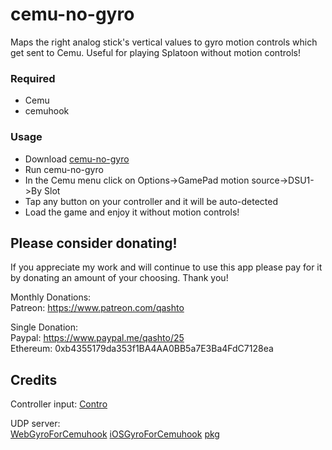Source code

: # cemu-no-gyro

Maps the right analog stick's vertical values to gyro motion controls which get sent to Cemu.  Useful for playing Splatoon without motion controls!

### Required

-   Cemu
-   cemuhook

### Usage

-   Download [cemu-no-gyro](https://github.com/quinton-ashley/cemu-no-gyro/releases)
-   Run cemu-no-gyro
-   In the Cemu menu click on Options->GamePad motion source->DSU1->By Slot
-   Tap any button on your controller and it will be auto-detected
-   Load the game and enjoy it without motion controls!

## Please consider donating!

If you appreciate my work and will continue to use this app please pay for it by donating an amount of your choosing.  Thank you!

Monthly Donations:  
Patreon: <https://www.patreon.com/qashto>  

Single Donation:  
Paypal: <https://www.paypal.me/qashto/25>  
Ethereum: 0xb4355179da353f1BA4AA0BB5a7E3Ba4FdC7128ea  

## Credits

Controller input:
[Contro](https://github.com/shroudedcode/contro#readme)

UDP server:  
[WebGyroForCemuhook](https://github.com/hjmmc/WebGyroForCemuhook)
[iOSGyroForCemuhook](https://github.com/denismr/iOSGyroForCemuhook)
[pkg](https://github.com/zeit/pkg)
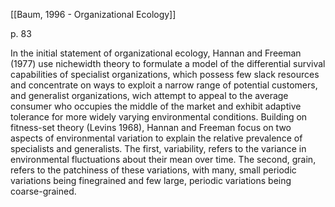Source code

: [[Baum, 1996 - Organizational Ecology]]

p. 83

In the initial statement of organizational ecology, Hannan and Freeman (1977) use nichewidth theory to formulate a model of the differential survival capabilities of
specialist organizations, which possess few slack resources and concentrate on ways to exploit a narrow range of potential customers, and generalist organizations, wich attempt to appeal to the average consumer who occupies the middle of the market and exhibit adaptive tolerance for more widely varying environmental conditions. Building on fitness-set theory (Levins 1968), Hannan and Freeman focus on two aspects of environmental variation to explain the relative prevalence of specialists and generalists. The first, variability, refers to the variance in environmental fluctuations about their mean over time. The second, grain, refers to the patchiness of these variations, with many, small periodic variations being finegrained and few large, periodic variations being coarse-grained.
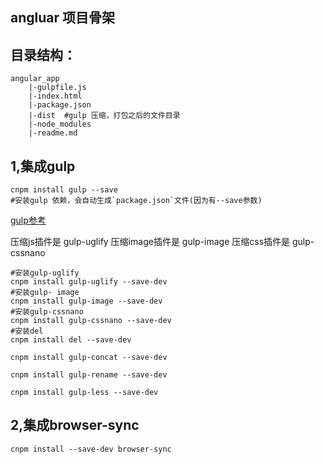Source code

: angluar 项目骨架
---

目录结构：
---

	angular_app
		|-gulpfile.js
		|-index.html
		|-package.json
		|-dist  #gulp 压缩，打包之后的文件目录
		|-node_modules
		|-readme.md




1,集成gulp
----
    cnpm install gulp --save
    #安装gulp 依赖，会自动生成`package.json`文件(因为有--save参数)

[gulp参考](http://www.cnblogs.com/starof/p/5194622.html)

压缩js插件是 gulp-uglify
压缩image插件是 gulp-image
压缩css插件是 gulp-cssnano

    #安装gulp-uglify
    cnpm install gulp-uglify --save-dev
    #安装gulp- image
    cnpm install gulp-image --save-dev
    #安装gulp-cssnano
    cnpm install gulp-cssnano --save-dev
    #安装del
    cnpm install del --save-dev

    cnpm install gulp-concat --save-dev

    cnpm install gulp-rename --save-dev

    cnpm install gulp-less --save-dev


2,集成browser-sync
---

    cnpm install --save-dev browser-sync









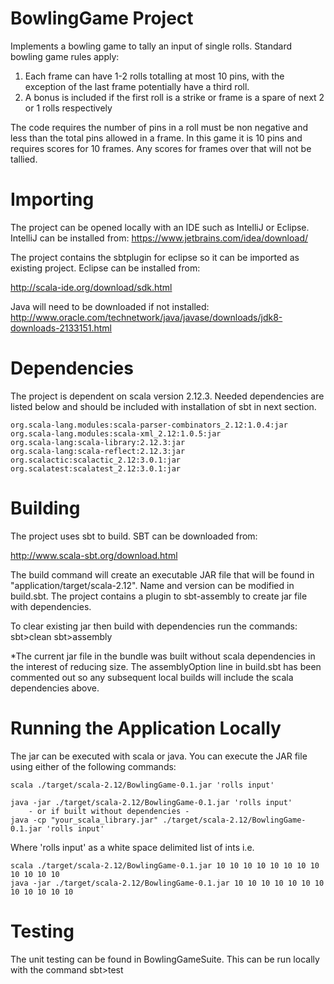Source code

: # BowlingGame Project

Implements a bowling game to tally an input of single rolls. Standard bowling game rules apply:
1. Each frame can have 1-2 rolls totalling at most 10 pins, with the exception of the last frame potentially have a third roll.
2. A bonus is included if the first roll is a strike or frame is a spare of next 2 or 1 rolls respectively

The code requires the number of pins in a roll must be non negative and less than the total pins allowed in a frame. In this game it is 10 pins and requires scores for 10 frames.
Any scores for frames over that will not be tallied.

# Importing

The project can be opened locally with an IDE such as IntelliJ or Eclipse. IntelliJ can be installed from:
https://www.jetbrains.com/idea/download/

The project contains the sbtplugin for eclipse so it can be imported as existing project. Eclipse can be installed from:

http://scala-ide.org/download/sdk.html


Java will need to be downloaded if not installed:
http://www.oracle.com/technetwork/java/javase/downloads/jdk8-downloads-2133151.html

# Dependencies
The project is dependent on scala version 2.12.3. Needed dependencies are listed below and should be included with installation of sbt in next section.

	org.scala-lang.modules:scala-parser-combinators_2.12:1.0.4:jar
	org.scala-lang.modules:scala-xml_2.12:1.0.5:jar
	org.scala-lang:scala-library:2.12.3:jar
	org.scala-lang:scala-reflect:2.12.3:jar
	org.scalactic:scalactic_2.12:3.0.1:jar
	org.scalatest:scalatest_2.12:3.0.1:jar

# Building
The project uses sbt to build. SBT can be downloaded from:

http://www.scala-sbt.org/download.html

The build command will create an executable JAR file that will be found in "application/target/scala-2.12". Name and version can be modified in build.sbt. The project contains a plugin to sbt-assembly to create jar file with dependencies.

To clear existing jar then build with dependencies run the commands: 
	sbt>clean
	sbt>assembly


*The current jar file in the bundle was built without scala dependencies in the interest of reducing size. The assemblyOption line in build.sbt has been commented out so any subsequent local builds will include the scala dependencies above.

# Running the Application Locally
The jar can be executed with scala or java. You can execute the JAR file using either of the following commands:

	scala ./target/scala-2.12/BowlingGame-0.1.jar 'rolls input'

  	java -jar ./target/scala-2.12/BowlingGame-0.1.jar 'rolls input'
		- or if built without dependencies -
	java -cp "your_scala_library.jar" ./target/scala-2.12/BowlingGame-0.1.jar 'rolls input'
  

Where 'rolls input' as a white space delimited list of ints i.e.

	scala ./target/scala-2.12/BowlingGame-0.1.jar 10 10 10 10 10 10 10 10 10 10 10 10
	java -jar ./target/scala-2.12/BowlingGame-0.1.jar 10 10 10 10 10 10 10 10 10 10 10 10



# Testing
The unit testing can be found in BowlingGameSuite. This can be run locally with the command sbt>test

• _TASK STATEMENT_: Transcribe every record above exactly, leaving out the pictures.

• _EXERCISE OUTPUT_:
Source code

: # cemu-no-gyro

Maps the right analog stick's vertical values to gyro motion controls which get sent to Cemu.  Useful for playing Splatoon without motion controls!

### Required

-   Cemu
-   cemuhook

### Usage

-   Download [cemu-no-gyro](https://github.com/quinton-ashley/cemu-no-gyro/releases)
-   Run cemu-no-gyro
-   In the Cemu menu click on Options->GamePad motion source->DSU1->By Slot
-   Tap any button on your controller and it will be auto-detected
-   Load the game and enjoy it without motion controls!

## Please consider donating!

If you appreciate my work and will continue to use this app please pay for it by donating an amount of your choosing.  Thank you!

Monthly Donations:  
Patreon: <https://www.patreon.com/qashto>  

Single Donation:  
Paypal: <https://www.paypal.me/qashto/25>  
Ethereum: 0xb4355179da353f1BA4AA0BB5a7E3Ba4FdC7128ea  

## Credits

Controller input:
[Contro](https://github.com/shroudedcode/contro#readme)

UDP server:  
[WebGyroForCemuhook](https://github.com/hjmmc/WebGyroForCemuhook)
[iOSGyroForCemuhook](https://github.com/denismr/iOSGyroForCemuhook)
[pkg](https://github.com/zeit/pkg)
Source code

: [[Baum, 1996 - Organizational Ecology]]

p. 83

In the initial statement of organizational ecology, Hannan and Freeman (1977) use nichewidth theory to formulate a model of the differential survival capabilities of
specialist organizations, which possess few slack resources and concentrate on ways to exploit a narrow range of potential customers, and generalist organizations, wich attempt to appeal to the average consumer who occupies the middle of the market and exhibit adaptive tolerance for more widely varying environmental conditions. Building on fitness-set theory (Levins 1968), Hannan and Freeman focus on two aspects of environmental variation to explain the relative prevalence of specialists and generalists. The first, variability, refers to the variance in environmental fluctuations about their mean over time. The second, grain, refers to the patchiness of these variations, with many, small periodic variations being finegrained and few large, periodic variations being coarse-grained.
Source code

: angluar 项目骨架
---

目录结构：
---

	angular_app
		|-gulpfile.js
		|-index.html
		|-package.json
		|-dist  #gulp 压缩，打包之后的文件目录
		|-node_modules
		|-readme.md




1,集成gulp
----
    cnpm install gulp --save
    #安装gulp 依赖，会自动生成`package.json`文件(因为有--save参数)

[gulp参考](http://www.cnblogs.com/starof/p/5194622.html)

压缩js插件是 gulp-uglify
压缩image插件是 gulp-image
压缩css插件是 gulp-cssnano

    #安装gulp-uglify
    cnpm install gulp-uglify --save-dev
    #安装gulp- image
    cnpm install gulp-image --save-dev
    #安装gulp-cssnano
    cnpm install gulp-cssnano --save-dev
    #安装del
    cnpm install del --save-dev

    cnpm install gulp-concat --save-dev

    cnpm install gulp-rename --save-dev

    cnpm install gulp-less --save-dev


2,集成browser-sync
---

    cnpm install --save-dev browser-sync









Source code

: # BowlingGame Project

Implements a bowling game to tally an input of single rolls. Standard bowling game rules apply:
1. Each frame can have 1-2 rolls totalling at most 10 pins, with the exception of the last frame potentially have a third roll.
2. A bonus is included if the first roll is a strike or frame is a spare of next 2 or 1 rolls respectively

The code requires the number of pins in a roll must be non negative and less than the total pins allowed in a frame. In this game it is 10 pins and requires scores for 10 frames.
Any scores for frames over that will not be tallied.

# Importing

The project can be opened locally with an IDE such as IntelliJ or Eclipse. IntelliJ can be installed from:
https://www.jetbrains.com/idea/download/

The project contains the sbtplugin for eclipse so it can be imported as existing project. Eclipse can be installed from:

http://scala-ide.org/download/sdk.html


Java will need to be downloaded if not installed:
http://www.oracle.com/technetwork/java/javase/downloads/jdk8-downloads-2133151.html

# Dependencies
The project is dependent on scala version 2.12.3. Needed dependencies are listed below and should be included with installation of sbt in next section.

	org.scala-lang.modules:scala-parser-combinators_2.12:1.0.4:jar
	org.scala-lang.modules:scala-xml_2.12:1.0.5:jar
	org.scala-lang:scala-library:2.12.3:jar
	org.scala-lang:scala-reflect:2.12.3:jar
	org.scalactic:scalactic_2.12:3.0.1:jar
	org.scalatest:scalatest_2.12:3.0.1:jar

# Building
The project uses sbt to build. SBT can be downloaded from:

http://www.scala-sbt.org/download.html

The build command will create an executable JAR file that will be found in "application/target/scala-2.12". Name and version can be modified in build.sbt. The project contains a plugin to sbt-assembly to create jar file with dependencies.

To clear existing jar then build with dependencies run the commands: 
	sbt>clean
	sbt>assembly


*The current jar file in the bundle was built without scala dependencies in the interest of reducing size. The assemblyOption line in build.sbt has been commented out so any subsequent local builds will include the scala dependencies above.

# Running the Application Locally
The jar can be executed with scala or java. You can execute the JAR file using either of the following commands:

	scala ./target/scala-2.12/BowlingGame-0.1.jar 'rolls input'

  	java -jar ./target/scala-2.12/BowlingGame-0.1.jar 'rolls input'
		- or if built without dependencies -
	java -cp "your_scala_library.jar" ./target/scala-2.12/BowlingGame-0.1.jar 'rolls input'
  

Where 'rolls input' as a white space delimited list of ints i.e.

	scala ./target/scala-2.12/BowlingGame-0.1.jar 10 10 10 10 10 10 10 10 10 10 10 10
	java -jar ./target/scala-2.12/BowlingGame-0.1.jar 10 10 10 10 10 10 10 10 10 10 10 10



# Testing
The unit testing can be found in BowlingGameSuite. This can be run locally with the command sbt>test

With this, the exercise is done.